A subchronic inhalation toxicity study (90 days) according to OECD TG 413 was conducted on 10 test animals per sex and dose group. In this study animals were head/nose exposed to the aerosolised substance (5 days/week, 6h/day) at concentrations of 0 (vehicle control), 0.5, 3.3, and 26.4 mg/m³. The aerosol was of adequate respirability for the rats (MMAD approx. 1.5 µm, GSD approx. 1.4.). Investigations also included lung function measurements after acetylcholine challenge towards the end of the study.

No substance induced mortality was observed in the course of the study. All animals tolerated the treatment virtually without symptoms, except one male of the high dose group (26.4 mg/m³) that exhibited laboured breathing. A slightly reduced body weight gain was observed for the male rats of the 26.4 mg/m³ group towards the end of the study. Body weight gain was not affected for female animals. Lung function tests provided indications of a chronic obstructive lung disorder in rats of the 26.4 mg/m³ group.
The absolute and relative lung weights were significantly increased in male and female rats of the 26.4 mg/m³ dose group. Histopathologically, inflammatory changes in the respiratory tract (focal fibrosis, proliferation of connective tissue, and increase in macrophages) were seen in the 26.4 mg/m³ dose group and haematological investigations revealed increased leukocyte counts in the same dose group. Other haematological, clinical chemistry and urine analysis parameters remained unchanged.
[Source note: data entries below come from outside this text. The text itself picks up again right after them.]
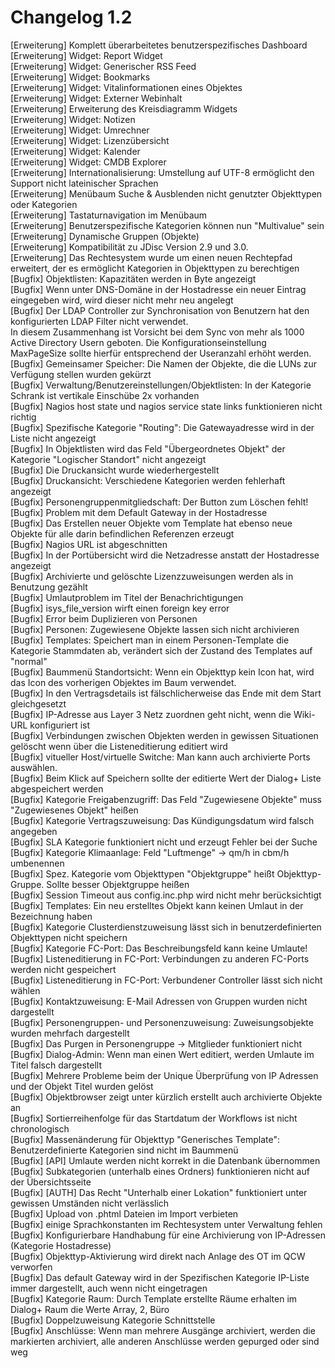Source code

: # Changelog 1.2

[Erweiterung]    Komplett überarbeitetes benutzerspezifisches Dashboard  
[Erweiterung]      Widget: Report Widget  
[Erweiterung]      Widget: Generischer RSS Feed  
[Erweiterung]      Widget: Bookmarks  
[Erweiterung]      Widget: Vitalinformationen eines Objektes  
[Erweiterung]      Widget: Externer Webinhalt  
[Erweiterung]      Erweiterung des Kreisdiagramm Widgets  
[Erweiterung]      Widget: Notizen  
[Erweiterung]      Widget: Umrechner  
[Erweiterung]      Widget: Lizenzübersicht  
[Erweiterung]      Widget: Kalender  
[Erweiterung]      Widget: CMDB Explorer  
[Erweiterung]    Internationalisierung: Umstellung auf UTF-8 ermöglicht den Support nicht lateinischer Sprachen  
[Erweiterung]    Menübaum Suche & Ausblenden nicht genutzter Objekttypen oder Kategorien  
[Erweiterung]    Tastaturnavigation im Menübaum  
[Erweiterung]    Benutzerspezifische Kategorien können nun "Multivalue" sein  
[Erweiterung]    Dynamische Gruppen (Objekte)  
[Erweiterung]    Kompatibilität zu JDisc Version 2.9 und 3.0.  
[Erweiterung]   Das Rechtesystem wurde um einen neuen Rechtepfad erweitert, der es ermöglicht Kategorien in Objekttypen zu berechtigen  
[Bugfix]        Objektlisten: Kapazitäten werden in Byte angezeigt  
[Bugfix]        Wenn unter DNS-Domäne in der Hostadresse ein neuer Eintrag eingegeben wird, wird dieser nicht mehr neu angelegt  
[Bugfix]        Der LDAP Controller zur Synchronisation von Benutzern hat den konfigurierten LDAP Filter nicht verwendet.  
                In diesem Zusammenhang ist Vorsicht bei dem Sync von mehr als 1000 Active Directory Usern geboten. Die Konfigurationseinstellung  
                MaxPageSize sollte hierfür entsprechend der Useranzahl erhöht werden.  
[Bugfix]        Gemeinsamer Speicher: Die Namen der Objekte, die die LUNs zur Verfügung stellen wurden gekürzt  
[Bugfix]        Verwaltung/Benutzereinstellungen/Objektlisten: In der Kategorie Schrank ist vertikale Einschübe 2x vorhanden  
[Bugfix]        Nagios host state und nagios service state links funktionieren nicht richtig  
[Bugfix]        Spezifische Kategorie "Routing": Die Gatewayadresse wird in der Liste nicht angezeigt  
[Bugfix]        In Objektlisten wird das Feld "Übergeordnetes Objekt" der Kategorie "Logischer Standort" nicht angezeigt  
[Bugfix]        Die Druckansicht wurde wiederhergestellt  
[Bugfix]        Druckansicht: Verschiedene Kategorien werden fehlerhaft angezeigt  
[Bugfix]        Personengruppenmitgliedschaft: Der Button zum Löschen fehlt!  
[Bugfix]        Problem mit dem Default Gateway in der Hostadresse  
[Bugfix]        Das Erstellen neuer Objekte vom Template hat ebenso neue Objekte für alle darin befindlichen Referenzen erzeugt  
[Bugfix]        Nagios URL ist abgeschnitten  
[Bugfix]        In der Portübersicht wird die Netzadresse anstatt der Hostadresse angezeigt  
[Bugfix]        Archivierte und gelöschte Lizenzzuweisungen werden als in Benutzung gezählt  
[Bugfix]        Umlautproblem im Titel der Benachrichtigungen  
[Bugfix]        isys_file_version wirft einen foreign key error  
[Bugfix]        Error beim Duplizieren von Personen  
[Bugfix]        Personen: Zugewiesene Objekte lassen sich nicht archivieren  
[Bugfix]        Templates: Speichert man in einem Personen-Template die Kategorie Stammdaten ab, verändert sich der Zustand des Templates auf "normal"  
[Bugfix]        Baummenü Standortsicht: Wenn ein Objekttyp kein Icon hat, wird das Icon des vorherigen Objektes im Baum verwendet.  
[Bugfix]        In den Vertragsdetails ist fälschlicherweise das Ende mit dem Start gleichgesetzt  
[Bugfix]        IP-Adresse aus Layer 3 Netz zuordnen geht nicht, wenn die Wiki-URL konfiguriert ist  
[Bugfix]        Verbindungen zwischen Objekten werden in gewissen Situationen gelöscht wenn über die Listeneditierung editiert wird  
[Bugfix]        vitueller Host/virtuelle Switche: Man kann auch archivierte Ports auswählen.  
[Bugfix]        Beim Klick auf Speichern sollte der editierte Wert der Dialog+ Liste abgespeichert werden  
[Bugfix]        Kategorie Freigabenzugriff: Das Feld "Zugewiesene Objekte" muss "Zugewiesenes Objekt" heißen  
[Bugfix]        Kategorie Vertragszuweisung: Das Kündigungsdatum wird falsch angegeben  
[Bugfix]        SLA Kategorie funktioniert nicht und erzeugt Fehler bei der Suche  
[Bugfix]        Kategorie Klimaanlage: Feld "Luftmenge" -> qm/h in cbm/h umbenennen  
[Bugfix]        Spez. Kategorie vom Objekttypen "Objektgruppe" heißt Objekttyp-Gruppe. Sollte besser Objektgruppe heißen  
[Bugfix]        Session Timeout aus config.inc.php wird nicht mehr berücksichtigt  
[Bugfix]        Templates: Ein neu erstelltes Objekt kann keinen Umlaut in der Bezeichnung haben  
[Bugfix]        Kategorie Clusterdienstzuweisung lässt sich in benutzerdefinierten Objekttypen nicht speichern  
[Bugfix]        Kategorie FC-Port: Das Beschreibungsfeld kann keine Umlaute!  
[Bugfix]        Listeneditierung in FC-Port: Verbindungen zu anderen FC-Ports werden nicht gespeichert  
[Bugfix]        Listeneditierung in FC-Port: Verbundener Controller lässt sich nicht wählen  
[Bugfix]        Kontaktzuweisung: E-Mail Adressen von Gruppen wurden nicht dargestellt  
[Bugfix]        Personengruppen- und Personenzuweisung: Zuweisungsobjekte wurden mehrfach dargestellt  
[Bugfix]        Das Purgen in Personengruppe -> Mitglieder funktioniert nicht  
[Bugfix]        Dialog-Admin: Wenn man einen Wert editiert, werden Umlaute im Titel falsch dargestellt  
[Bugfix]        Mehrere Probleme beim der Unique Überprüfung von IP Adressen und der Objekt Titel wurden gelöst  
[Bugfix]        Objektbrowser zeigt unter kürzlich erstellt auch archivierte Objekte an  
[Bugfix]        Sortierreihenfolge für das Startdatum der Workflows ist nicht chronologisch  
[Bugfix]        Massenänderung für Objekttyp "Generisches Template": Benutzerdefinierte Kategorien sind nicht im Baummenü  
[Bugfix]        [API] Umlaute werden nicht korrekt in die Datenbank übernommen  
[Bugfix]        Subkategorien (unterhalb eines Ordners) funktionieren nicht auf der Übersichtsseite  
[Bugfix]        [AUTH] Das Recht "Unterhalb einer Lokation" funktioniert unter gewissen Umständen nicht verlässlich  
[Bugfix]        Upload von .phtml Dateien im Import verbieten  
[Bugfix]        einige Sprachkonstanten im Rechtesystem unter Verwaltung fehlen  
[Bugfix]        Konfigurierbare Handhabung für eine Archivierung von IP-Adressen (Kategorie Hostadresse)  
[Bugfix]        Objekttyp-Aktivierung wird direkt nach Anlage des OT im QCW verworfen  
[Bugfix]        Das default Gateway wird in der Spezifischen Kategorie IP-Liste immer dargestellt, auch wenn nicht eingetragen  
[Bugfix]        Kategorie Raum: Durch Template erstellte Räume erhalten im Dialog+ Raum die Werte Array, 2, Büro  
[Bugfix]        Doppelzuweisung Kategorie Schnittstelle  
[Bugfix]        Anschlüsse: Wenn man mehrere Ausgänge archiviert, werden die markierten archiviert, alle anderen Anschlüsse werden gepurged oder sind weg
Conclusively, all tests and examinations provided evidence that changes were confined to the respiratory tract of rats repeatedly exposed to 26.4 mg/m³. The location of the damage was essentially limited to the lung periphery. All changes were nonspecific and are thus attributed to the primary irritant potential of the test substance. There were no indications for damages to organs except for the respiratory tract.
The NOAEL of this study was 3.3 mg/m³.

Justification for classification or non-classification

According to Regulation (EC) No 1272/2008, Annex I, no classification is warranted for repeated dose toxicity. Classification as STOT repeated is not justified, due to lack of cumulative toxicity. As it could be shown, no systemic effects were observed in the repeated dose studies. The local effects observed did not give evidence for a major time-dependent change of the response threshold, as the NOAECs were 3.3 mg/m³ for the subchronic key study (concentrations tested 0, 0.5, 3.3, 26.4 mg/m³) and 4.3 mg/m³ for a subacute (3 weeks) study (concentrations tested 0, 4.3, 14.7, 89.8 mg/m³). Moreover, there is scientific evidence that for non-volatile polyisocyanates that act predominantly as pulmonary irritants even the NOAECs from acute pulmonary irritant potency studies, where bronchoalveolar lavage endpoints as markers for pulmonary irritation were investigated (recommended in the Technical Rule for Hazardous Substances 430, published by the German Federal Ministry of Labour and Social Affairs), does not essentially differ from NOAECs of long(er)-term repeated inhalation studies (Pauluhn, Journal of Applied Toxicology, 24, 231-247, 2004). In fact, the NOAEC of the pulmonary irritant potency study revealed a NOAEC for the substance of 3 mg/m³.